In honor of the season of Yom Ha’atzmaut and Yom Yerushalayim, it is appropriate to once again review the halakha’s of the blessing the Chazal fixed over the mitzvah of ‘yishuv ha’aretz‘ – the settling and redemption of the Land of Israel.
|Article by Rabbi Eliezer Melamed Shlitah|
Our Sages said: “On seeing the houses of Israel when inhabited, one says: ‘Baruch ata Hashem, Elokeinu Melech Ha’Olam, matziv gevul almana‘ (“Blessed be He who sets the boundary of the widow”) (Berachot 58b, S.A. 224:10). The intention of this blessing is to thank God for returning Israel to their land.
After transgressing God’s commandments, we were exiled from our land and ridiculed and scorned among the nations – akin to a widow, wandering around broken and lonely, without any prospect of returning to our borders and building our house; Hashem took pity on us, returned us to our land so as to build houses there, inhabiting them with serenity and confidence.
We began fulfilling the words of the prophet: “For you will spread out to the right and to the left; your descendants will dispossess nations and settle in their desolate cities. Do not be afraid; you will not be put to shame. Do not fear disgrace; you will not be humiliated. You will forget the shame of your youth and remember no more the reproach of your widowhood” (Isaiah 54:3-5).
During the difficult years of exile, when Jewish settlement in the Land of Israel faced times of trouble, distress and humiliation, this blessing was not recited, because it was difficult to define Jewish settlement as being stable and reassuring.
When Jewish settlement began to expand in the country with the departure of Jews from the walls of the Old City of Jerusalem, and the aliyah of members of ‘Chibat Tzion’ (Lovers of Zion), this blessing once again began to be recited over the new settlements.
It is related that Rabbi Shmuel Salant recited the blessing over Petah Tikva, and Rabbi Mordechai Gimpel-Yaffe over Yehud.

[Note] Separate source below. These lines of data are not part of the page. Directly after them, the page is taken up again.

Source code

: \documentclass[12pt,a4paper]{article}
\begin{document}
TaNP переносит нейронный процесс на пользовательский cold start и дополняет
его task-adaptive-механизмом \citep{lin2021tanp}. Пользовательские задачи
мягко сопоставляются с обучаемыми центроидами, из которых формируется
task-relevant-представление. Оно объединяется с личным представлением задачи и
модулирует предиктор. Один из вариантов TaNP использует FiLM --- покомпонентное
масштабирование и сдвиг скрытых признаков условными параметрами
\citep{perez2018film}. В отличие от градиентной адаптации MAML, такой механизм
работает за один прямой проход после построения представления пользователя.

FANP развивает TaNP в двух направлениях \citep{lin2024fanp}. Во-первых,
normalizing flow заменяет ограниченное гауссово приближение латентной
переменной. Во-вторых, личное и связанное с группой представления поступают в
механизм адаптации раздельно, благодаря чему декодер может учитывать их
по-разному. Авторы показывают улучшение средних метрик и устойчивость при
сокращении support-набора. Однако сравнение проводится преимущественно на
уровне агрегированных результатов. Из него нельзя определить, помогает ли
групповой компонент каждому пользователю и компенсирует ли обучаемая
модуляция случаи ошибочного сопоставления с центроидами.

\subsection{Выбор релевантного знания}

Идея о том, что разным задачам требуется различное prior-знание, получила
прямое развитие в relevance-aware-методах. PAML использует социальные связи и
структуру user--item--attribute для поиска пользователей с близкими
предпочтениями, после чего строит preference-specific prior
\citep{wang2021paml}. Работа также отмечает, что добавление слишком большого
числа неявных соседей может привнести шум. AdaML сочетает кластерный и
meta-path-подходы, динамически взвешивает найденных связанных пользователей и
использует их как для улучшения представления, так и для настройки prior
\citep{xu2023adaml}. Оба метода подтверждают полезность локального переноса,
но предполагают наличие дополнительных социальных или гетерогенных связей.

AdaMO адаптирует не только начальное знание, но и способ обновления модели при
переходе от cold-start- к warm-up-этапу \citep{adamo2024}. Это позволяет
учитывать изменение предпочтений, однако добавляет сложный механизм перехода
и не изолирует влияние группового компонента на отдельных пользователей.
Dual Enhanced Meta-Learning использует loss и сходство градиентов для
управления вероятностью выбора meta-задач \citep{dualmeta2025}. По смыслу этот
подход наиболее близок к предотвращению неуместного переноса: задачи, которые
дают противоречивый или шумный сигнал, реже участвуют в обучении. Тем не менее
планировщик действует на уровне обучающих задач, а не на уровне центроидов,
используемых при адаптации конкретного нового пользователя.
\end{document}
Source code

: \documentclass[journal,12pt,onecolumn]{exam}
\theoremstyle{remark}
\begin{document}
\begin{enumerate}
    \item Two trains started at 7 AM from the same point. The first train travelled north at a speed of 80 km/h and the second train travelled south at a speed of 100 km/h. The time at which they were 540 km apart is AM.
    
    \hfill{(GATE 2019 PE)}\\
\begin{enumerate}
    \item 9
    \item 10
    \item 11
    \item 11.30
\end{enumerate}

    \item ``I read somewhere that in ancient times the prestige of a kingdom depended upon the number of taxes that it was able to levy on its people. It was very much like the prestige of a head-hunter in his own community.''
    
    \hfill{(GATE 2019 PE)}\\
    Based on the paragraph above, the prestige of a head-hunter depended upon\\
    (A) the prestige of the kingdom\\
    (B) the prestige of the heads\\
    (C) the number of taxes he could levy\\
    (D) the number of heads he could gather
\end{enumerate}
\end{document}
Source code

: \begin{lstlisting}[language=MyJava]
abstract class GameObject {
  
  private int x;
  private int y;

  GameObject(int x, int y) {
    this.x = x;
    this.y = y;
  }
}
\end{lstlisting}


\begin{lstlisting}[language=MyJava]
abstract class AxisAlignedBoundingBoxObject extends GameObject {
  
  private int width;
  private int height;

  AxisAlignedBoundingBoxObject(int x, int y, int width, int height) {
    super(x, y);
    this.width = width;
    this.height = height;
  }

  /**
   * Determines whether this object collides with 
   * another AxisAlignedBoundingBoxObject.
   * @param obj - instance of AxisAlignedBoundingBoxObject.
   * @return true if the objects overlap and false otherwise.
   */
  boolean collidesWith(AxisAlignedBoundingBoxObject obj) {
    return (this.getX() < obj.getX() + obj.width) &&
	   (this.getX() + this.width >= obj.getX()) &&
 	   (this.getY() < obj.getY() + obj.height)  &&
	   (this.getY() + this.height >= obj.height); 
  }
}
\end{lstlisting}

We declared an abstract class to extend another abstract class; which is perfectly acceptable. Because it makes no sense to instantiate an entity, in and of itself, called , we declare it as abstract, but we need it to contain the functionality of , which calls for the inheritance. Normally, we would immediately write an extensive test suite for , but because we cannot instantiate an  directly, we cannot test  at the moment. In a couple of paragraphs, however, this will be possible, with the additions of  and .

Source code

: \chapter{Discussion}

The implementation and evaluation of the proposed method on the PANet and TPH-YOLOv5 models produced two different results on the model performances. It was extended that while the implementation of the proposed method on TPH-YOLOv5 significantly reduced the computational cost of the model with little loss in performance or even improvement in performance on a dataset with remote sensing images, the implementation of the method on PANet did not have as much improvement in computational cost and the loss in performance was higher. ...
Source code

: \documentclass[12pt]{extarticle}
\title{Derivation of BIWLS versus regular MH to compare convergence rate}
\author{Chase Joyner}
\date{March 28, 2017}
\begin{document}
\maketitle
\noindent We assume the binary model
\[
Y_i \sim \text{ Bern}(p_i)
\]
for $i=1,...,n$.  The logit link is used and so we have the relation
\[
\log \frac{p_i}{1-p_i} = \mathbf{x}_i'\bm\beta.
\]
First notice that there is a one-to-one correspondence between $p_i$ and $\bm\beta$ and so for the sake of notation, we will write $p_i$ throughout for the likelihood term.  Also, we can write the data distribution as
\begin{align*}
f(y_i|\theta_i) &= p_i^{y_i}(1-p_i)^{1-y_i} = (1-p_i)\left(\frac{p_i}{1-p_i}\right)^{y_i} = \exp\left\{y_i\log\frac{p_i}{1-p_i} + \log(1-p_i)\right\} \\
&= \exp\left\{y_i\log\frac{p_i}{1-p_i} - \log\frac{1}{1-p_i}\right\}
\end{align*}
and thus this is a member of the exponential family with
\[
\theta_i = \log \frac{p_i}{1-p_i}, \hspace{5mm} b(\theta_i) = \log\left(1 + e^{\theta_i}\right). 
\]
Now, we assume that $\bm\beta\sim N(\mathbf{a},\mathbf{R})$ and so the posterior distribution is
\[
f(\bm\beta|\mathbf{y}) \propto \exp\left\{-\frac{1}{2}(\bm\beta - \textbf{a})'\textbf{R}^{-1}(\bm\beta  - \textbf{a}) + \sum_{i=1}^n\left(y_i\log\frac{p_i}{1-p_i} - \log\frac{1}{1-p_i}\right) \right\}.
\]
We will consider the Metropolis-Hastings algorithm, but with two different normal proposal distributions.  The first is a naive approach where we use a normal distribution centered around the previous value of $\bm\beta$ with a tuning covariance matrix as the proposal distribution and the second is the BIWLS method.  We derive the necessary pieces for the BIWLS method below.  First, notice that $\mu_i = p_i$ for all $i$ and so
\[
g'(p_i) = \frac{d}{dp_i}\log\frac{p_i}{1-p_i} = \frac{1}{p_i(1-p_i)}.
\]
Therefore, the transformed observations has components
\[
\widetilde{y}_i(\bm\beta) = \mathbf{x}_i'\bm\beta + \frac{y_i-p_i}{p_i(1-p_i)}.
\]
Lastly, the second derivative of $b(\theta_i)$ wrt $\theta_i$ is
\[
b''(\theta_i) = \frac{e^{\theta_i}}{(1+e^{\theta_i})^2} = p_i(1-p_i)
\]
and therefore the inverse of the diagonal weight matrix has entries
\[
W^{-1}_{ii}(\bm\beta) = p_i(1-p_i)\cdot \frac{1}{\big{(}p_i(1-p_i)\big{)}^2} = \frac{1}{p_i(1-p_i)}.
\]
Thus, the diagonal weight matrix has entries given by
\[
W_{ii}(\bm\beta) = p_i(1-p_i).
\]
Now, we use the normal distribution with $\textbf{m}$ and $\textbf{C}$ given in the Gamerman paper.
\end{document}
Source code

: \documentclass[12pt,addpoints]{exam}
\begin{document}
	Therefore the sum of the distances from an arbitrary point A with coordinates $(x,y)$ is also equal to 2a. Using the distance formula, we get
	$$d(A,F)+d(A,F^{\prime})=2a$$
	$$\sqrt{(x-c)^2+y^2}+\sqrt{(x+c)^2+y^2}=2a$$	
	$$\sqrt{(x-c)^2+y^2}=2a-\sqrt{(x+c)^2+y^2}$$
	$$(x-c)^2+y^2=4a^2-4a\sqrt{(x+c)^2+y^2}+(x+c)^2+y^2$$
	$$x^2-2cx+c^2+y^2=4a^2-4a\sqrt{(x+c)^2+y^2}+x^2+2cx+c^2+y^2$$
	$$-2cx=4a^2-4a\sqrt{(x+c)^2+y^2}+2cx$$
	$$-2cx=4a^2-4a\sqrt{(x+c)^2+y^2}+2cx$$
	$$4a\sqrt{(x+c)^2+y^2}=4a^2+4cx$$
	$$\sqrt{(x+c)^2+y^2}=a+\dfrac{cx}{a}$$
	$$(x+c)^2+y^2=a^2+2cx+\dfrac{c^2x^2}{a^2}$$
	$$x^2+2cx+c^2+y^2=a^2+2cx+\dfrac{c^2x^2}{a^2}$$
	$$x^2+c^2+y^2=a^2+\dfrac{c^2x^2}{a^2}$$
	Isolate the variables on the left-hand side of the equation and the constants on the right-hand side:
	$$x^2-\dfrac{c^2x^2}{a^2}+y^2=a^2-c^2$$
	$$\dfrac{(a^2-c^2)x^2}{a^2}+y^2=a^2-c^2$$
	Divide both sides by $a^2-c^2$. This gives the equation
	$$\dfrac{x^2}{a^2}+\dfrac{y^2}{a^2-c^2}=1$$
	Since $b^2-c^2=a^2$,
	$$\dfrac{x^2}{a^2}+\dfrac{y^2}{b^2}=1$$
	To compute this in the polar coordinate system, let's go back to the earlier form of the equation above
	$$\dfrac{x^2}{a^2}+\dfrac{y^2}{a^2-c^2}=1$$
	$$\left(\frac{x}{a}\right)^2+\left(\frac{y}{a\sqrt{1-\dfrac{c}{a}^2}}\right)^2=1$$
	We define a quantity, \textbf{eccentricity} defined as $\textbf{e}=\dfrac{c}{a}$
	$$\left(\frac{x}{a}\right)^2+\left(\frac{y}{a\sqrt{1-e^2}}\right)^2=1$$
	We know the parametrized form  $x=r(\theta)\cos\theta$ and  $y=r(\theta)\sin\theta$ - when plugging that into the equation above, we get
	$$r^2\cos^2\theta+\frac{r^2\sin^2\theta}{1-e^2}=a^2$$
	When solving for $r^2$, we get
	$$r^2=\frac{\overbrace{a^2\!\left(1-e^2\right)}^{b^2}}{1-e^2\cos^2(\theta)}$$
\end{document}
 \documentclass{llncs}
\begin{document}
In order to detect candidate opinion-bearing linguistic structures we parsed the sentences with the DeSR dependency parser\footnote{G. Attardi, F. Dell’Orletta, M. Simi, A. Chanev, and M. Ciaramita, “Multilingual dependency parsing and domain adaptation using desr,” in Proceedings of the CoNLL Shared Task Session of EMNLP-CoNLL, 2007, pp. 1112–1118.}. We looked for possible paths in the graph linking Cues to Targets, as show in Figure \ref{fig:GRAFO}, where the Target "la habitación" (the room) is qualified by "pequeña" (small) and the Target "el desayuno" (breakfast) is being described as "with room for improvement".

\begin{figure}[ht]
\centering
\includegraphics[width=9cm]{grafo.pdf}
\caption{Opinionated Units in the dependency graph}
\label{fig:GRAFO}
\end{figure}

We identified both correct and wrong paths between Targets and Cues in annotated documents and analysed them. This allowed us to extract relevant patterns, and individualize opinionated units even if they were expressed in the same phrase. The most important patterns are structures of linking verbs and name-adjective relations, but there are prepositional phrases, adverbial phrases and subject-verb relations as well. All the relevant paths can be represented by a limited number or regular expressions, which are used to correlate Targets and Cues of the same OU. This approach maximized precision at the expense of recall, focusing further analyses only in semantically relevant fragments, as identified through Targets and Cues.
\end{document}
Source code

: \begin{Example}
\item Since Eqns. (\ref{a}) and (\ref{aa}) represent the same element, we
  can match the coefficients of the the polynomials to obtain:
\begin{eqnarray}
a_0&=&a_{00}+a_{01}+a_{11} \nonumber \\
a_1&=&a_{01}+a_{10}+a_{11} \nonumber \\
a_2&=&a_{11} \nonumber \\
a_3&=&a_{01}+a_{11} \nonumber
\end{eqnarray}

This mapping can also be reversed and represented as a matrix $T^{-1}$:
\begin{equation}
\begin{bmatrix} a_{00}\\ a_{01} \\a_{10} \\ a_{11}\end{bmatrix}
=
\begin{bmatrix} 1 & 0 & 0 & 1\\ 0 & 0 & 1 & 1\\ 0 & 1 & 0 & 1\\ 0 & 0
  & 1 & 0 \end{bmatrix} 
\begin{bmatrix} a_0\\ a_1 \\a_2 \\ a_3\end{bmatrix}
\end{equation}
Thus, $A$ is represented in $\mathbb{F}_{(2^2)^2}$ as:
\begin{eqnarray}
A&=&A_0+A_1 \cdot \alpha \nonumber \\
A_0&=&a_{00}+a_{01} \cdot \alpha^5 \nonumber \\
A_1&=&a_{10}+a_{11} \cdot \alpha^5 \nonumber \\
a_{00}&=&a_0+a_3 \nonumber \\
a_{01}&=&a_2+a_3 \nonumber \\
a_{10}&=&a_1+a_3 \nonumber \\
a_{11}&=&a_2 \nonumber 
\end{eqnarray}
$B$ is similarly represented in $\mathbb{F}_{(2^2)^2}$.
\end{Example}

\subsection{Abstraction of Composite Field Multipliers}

Do Not Hesitate to Recite the Blessing
From the words of Rif (Rabbi Yitzchak Alfsi) it seems that one who sees a Jewish synagogue specifically recites this blessing, therefore, l’chatchila, the blessing should be recited when one sees the synagogue from the outside or the inside. But even if one cannot see the synagogue, he should recite the blessing, since according to the vast majority of Rishonim, this blessing is not at all connected with synagogues, but is a blessing over Jewish houses built in Israel (Rabbeinu Chananel, Rashi, Rambam, and S.A., 244:10).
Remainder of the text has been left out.